JACK GREENE

90's: from low relief paintings to polychrome wall reliefs

 

In the 90's, images of the ordinary object, unnoticed, unlooked at,  debris found in the street, rendered inherently abstract in the photo-negative, continued to inform my work. I used my repertoire of painting techniques, and tools: the airbrush, air gun, brush, trowels, my fingers, masking and making stencils, squeezing paste through stencils and whatever else  came to hand to charge the painting or drawing with spatial texture and drama. I felt I was a 'foolish, extravagant spirit, full of forms, figures, shapes, objects, ideas, apprehensions, motions, revolutions." And I was thankful for it.

 

In the mid 90's, I began making low relief paintings, initially inspired by a vivid dream of mountainous textures of paint in relief with miniature TV screens embedded in the recesses. By spraying paint and squeegeeing molding paste through stencils onto the canvas, I was able to create a low relief painting of that vision, and then of others which followed.

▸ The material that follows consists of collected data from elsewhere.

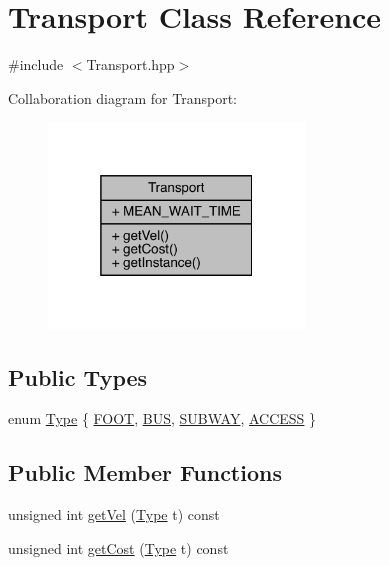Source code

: \hypertarget{class_transport}{}\section{Transport Class Reference}
\label{class_transport}


{\ttfamily \#include $<$Transport.\+hpp$>$}



Collaboration diagram for Transport\+:\nopagebreak
\begin{figure}[H]
\begin{center}
\leavevmode
\includegraphics[width=193pt]{class_transport__coll__graph}
\end{center}
\end{figure}
\subsection*{Public Types}
\begin{DoxyCompactItemize}
\item 
enum \hyperlink{class_transport_a1879cecfed0d4238e5a7af6d085db317}{Type} \{ \hyperlink{class_transport_a1879cecfed0d4238e5a7af6d085db317a9eb45a1db8620c55d48eeee34f09980c}{F\+O\+OT}, 
\hyperlink{class_transport_a1879cecfed0d4238e5a7af6d085db317a03910f9910b1cda89566027b1c4f2740}{B\+US}, 
\hyperlink{class_transport_a1879cecfed0d4238e5a7af6d085db317a1e7a9bb5192d54bdccb9bc99bd35849b}{S\+U\+B\+W\+AY}, 
\hyperlink{class_transport_a1879cecfed0d4238e5a7af6d085db317ae0cc8f327733360f7ccf5abf2b5e7454}{A\+C\+C\+E\+SS}
 \}
\end{DoxyCompactItemize}
\subsection*{Public Member Functions}
\begin{DoxyCompactItemize}
\item 
unsigned int \hyperlink{class_transport_ae9b8f3d27331e429160827194e32bde1}{get\+Vel} (\hyperlink{class_transport_a1879cecfed0d4238e5a7af6d085db317}{Type} t) const
\item 
unsigned int \hyperlink{class_transport_a943eecabe9f2435fcbf2bd3a41a4ea3a}{get\+Cost} (\hyperlink{class_transport_a1879cecfed0d4238e5a7af6d085db317}{Type} t) const
\end{DoxyCompactItemize}
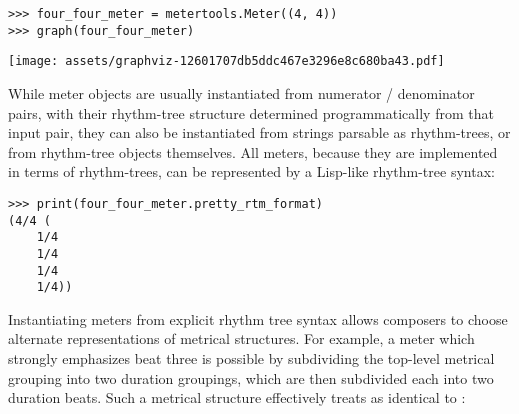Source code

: \begin{comment}
<abjad>
four_four_meter = metertools.Meter((4, 4))
graph(four_four_meter)
</abjad>
\end{comment}

\begin{abjadbookoutput}
\begin{singlespacing}
\vspace{-0.5\baselineskip}
\begin{verbatim}
>>> four_four_meter = metertools.Meter((4, 4))
>>> graph(four_four_meter)
\end{verbatim}
\noindent\texttt{[image: assets/graphviz-12601707db5ddc467e3296e8c680ba43.pdf]}
\end{singlespacing}
\end{abjadbookoutput}

\noindent While meter objects are usually instantiated from numerator /
denominator pairs, with their rhythm-tree structure determined programmatically
from that input pair, they can also be instantiated from strings parsable as
rhythm-trees, or from rhythm-tree objects themselves. All meters, because they
are implemented in terms of rhythm-trees, can be represented by a Lisp-like
rhythm-tree syntax:

\begin{comment}
<abjad>
print(four_four_meter.pretty_rtm_format)
</abjad>
\end{comment}

\begin{abjadbookoutput}
\begin{singlespacing}
\vspace{-0.5\baselineskip}
\begin{verbatim}
>>> print(four_four_meter.pretty_rtm_format)
(4/4 (
	1/4
	1/4
	1/4
	1/4))
\end{verbatim}
\end{singlespacing}
\end{abjadbookoutput}

\noindent Instantiating meters from explicit rhythm tree syntax allows
composers to choose alternate representations of metrical structures. For
example, a  meter which strongly emphasizes beat three is possible
by subdividing the top-level  metrical grouping into two
 duration groupings, which are then subdivided each into two
 duration beats. Such a metrical structure effectively treats
 as identical to :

I continued to use imagery of the found object for the structural elements of these low relief paintings, keeping true to my vision of finding beauty in the ordinary, transforming the found object by abstraction.

 

At a certain point I wanted higher relief than what I could get by using molding paste squeezed through stencils onto the canvas. By the end of the 90's I was using clay to make studies for higher relief pieces and was molding and casting the pieces, first in gypsum (design cast), and then in resin (aqua resin). I finished a piece by painting the final cast, using both brush and, sometimes, airbrush.